**Exercise data**
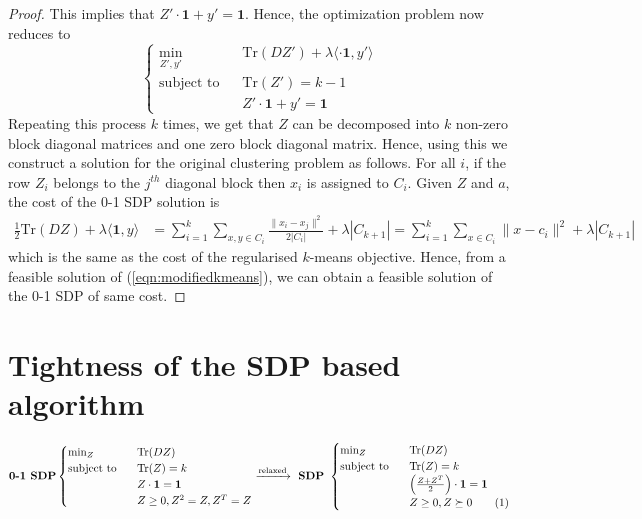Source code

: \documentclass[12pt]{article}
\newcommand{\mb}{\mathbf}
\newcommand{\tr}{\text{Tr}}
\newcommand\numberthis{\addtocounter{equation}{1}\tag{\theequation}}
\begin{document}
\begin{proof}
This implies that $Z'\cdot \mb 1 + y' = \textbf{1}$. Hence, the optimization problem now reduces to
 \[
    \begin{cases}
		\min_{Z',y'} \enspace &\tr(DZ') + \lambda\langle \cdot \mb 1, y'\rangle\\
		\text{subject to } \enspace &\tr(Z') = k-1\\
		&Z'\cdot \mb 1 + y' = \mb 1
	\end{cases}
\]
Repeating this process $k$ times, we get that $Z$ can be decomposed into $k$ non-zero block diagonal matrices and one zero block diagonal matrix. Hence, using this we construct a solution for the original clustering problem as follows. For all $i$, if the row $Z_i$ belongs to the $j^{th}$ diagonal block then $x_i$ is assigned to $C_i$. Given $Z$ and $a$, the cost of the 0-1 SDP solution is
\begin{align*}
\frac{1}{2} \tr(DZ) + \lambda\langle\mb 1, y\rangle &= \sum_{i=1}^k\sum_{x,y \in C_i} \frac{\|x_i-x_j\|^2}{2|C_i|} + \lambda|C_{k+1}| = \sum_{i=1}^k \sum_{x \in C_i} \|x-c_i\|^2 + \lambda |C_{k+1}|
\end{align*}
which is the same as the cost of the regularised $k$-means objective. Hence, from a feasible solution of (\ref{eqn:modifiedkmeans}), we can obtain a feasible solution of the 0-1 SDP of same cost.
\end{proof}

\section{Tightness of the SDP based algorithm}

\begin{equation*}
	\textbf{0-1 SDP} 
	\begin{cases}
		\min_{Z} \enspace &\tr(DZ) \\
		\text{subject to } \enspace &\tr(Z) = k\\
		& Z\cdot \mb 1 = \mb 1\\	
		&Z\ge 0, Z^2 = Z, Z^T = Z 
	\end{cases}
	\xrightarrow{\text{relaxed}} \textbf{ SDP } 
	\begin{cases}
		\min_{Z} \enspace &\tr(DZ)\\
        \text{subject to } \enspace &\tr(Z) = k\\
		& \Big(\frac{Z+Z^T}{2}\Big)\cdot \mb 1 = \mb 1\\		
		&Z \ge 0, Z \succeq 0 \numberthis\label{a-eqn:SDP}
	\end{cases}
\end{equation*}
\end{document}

**Your task**
Print out the complete listing above exactly, dropping each image.

**Solution for this exercise**
Source code

: \documentclass[12pt]{article}
\newcommand{\mb}{\mathbf}
\newcommand{\tr}{\text{Tr}}
\newcommand\numberthis{\addtocounter{equation}{1}\tag{\theequation}}
\begin{document}
\begin{proof}
This implies that $Z'\cdot \mb 1 + y' = \textbf{1}$. Hence, the optimization problem now reduces to
 \[
    \begin{cases}
		\min_{Z',y'} \enspace &\tr(DZ') + \lambda\langle \cdot \mb 1, y'\rangle\\
		\text{subject to } \enspace &\tr(Z') = k-1\\
		&Z'\cdot \mb 1 + y' = \mb 1
	\end{cases}
\]
Repeating this process $k$ times, we get that $Z$ can be decomposed into $k$ non-zero block diagonal matrices and one zero block diagonal matrix. Hence, using this we construct a solution for the original clustering problem as follows. For all $i$, if the row $Z_i$ belongs to the $j^{th}$ diagonal block then $x_i$ is assigned to $C_i$. Given $Z$ and $a$, the cost of the 0-1 SDP solution is
\begin{align*}
\frac{1}{2} \tr(DZ) + \lambda\langle\mb 1, y\rangle &= \sum_{i=1}^k\sum_{x,y \in C_i} \frac{\|x_i-x_j\|^2}{2|C_i|} + \lambda|C_{k+1}| = \sum_{i=1}^k \sum_{x \in C_i} \|x-c_i\|^2 + \lambda |C_{k+1}|
\end{align*}
which is the same as the cost of the regularised $k$-means objective. Hence, from a feasible solution of (\ref{eqn:modifiedkmeans}), we can obtain a feasible solution of the 0-1 SDP of same cost.
\end{proof}

\section{Tightness of the SDP based algorithm}

\begin{equation*}
	\textbf{0-1 SDP} 
	\begin{cases}
		\min_{Z} \enspace &\tr(DZ) \\
		\text{subject to } \enspace &\tr(Z) = k\\
		& Z\cdot \mb 1 = \mb 1\\	
		&Z\ge 0, Z^2 = Z, Z^T = Z 
	\end{cases}
	\xrightarrow{\text{relaxed}} \textbf{ SDP } 
	\begin{cases}
		\min_{Z} \enspace &\tr(DZ)\\
        \text{subject to } \enspace &\tr(Z) = k\\
		& \Big(\frac{Z+Z^T}{2}\Big)\cdot \mb 1 = \mb 1\\		
		&Z \ge 0, Z \succeq 0 \numberthis\label{a-eqn:SDP}
	\end{cases}
\end{equation*}
\end{document}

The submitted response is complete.